A Self-Consistent Hubble Expansion in f(T) Gravity model: Confrontation with Recent Observations
K. S. Kavya, T. Vinutha, B. Revathi
Abstract
The accelerated expansion of the universe remains one of the most profound puzzles in modern cosmology, often attributed to dark energy within the framework of General Relativity. As an alternative, modified teleparallel gravity theories such as $f(T)$ gravity offer a purely geometric mechanism to explain cosmic acceleration. In this work, we construct a plane-symmetric anisotropic cosmological model in the framework of exponential $f(T)$ gravity, adopting the functional form $f(T) = T + u e^{-vT}$. A key novelty of this study is that the Hubble function $H(z)$ is derived self-consistently from the field equations rather than being prescribed phenomenologically. Furthermore, we provide the first comprehensive observational test of an anisotropic $f(T)$ model using a combination of DESI, gravitational-wave (GW) data, and complementary datasets including OHD, CMB, and Pantheon+SH0ES. Our best-fit analysis yields $70 \lesssim H_0 \lesssim 73~\mathrm{km\,s^{-1}\,Mpc^{-1}}$, $0.28 \lesssim Ω_m \lesssim 0.34$, and $-0.99 \lesssim ω\lesssim -0.69$, all consistent with current late-time cosmological observations.
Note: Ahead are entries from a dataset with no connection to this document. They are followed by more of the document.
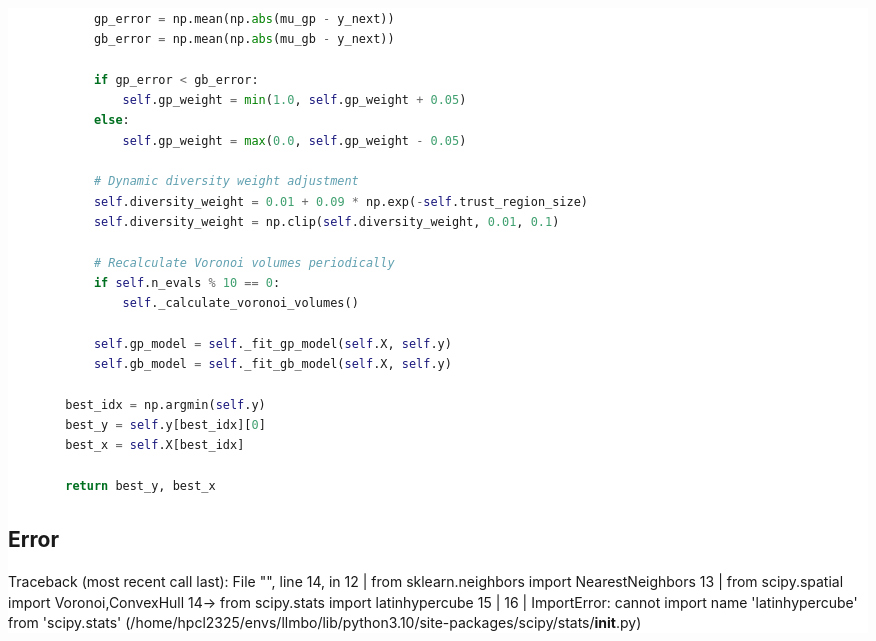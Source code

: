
 ```python
            gp_error = np.mean(np.abs(mu_gp - y_next))
            gb_error = np.mean(np.abs(mu_gb - y_next))

            if gp_error < gb_error:
                self.gp_weight = min(1.0, self.gp_weight + 0.05)
            else:
                self.gp_weight = max(0.0, self.gp_weight - 0.05)

            # Dynamic diversity weight adjustment
            self.diversity_weight = 0.01 + 0.09 * np.exp(-self.trust_region_size)
            self.diversity_weight = np.clip(self.diversity_weight, 0.01, 0.1)

            # Recalculate Voronoi volumes periodically
            if self.n_evals % 10 == 0:
                self._calculate_voronoi_volumes()

            self.gp_model = self._fit_gp_model(self.X, self.y)
            self.gb_model = self._fit_gb_model(self.X, self.y)

        best_idx = np.argmin(self.y)
        best_y = self.y[best_idx][0]
        best_x = self.X[best_idx]

        return best_y, best_x
```
## Error
 Traceback (most recent call last):
  File "<ATREnsembleVolumeBO>", line 14, in <module>
  12 | from sklearn.neighbors import NearestNeighbors
  13 | from scipy.spatial import Voronoi,ConvexHull
  14-> from scipy.stats import latinhypercube
  15 | 
  16 | 
ImportError: cannot import name 'latinhypercube' from 'scipy.stats' (/home/hpcl2325/envs/llmbo/lib/python3.10/site-packages/scipy/stats/__init__.py)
The model accurately reproduces the distance modulus of Type Ia supernovae and the luminosity-distance relation from gravitational-wave standard sirens. These results demonstrate that the proposed anisotropic exponential $f(T)$ model can account for the observed cosmic acceleration without invoking a dark-energy component, thereby offering a novel and observationally consistent framework for studying anisotropic extensions of gravity.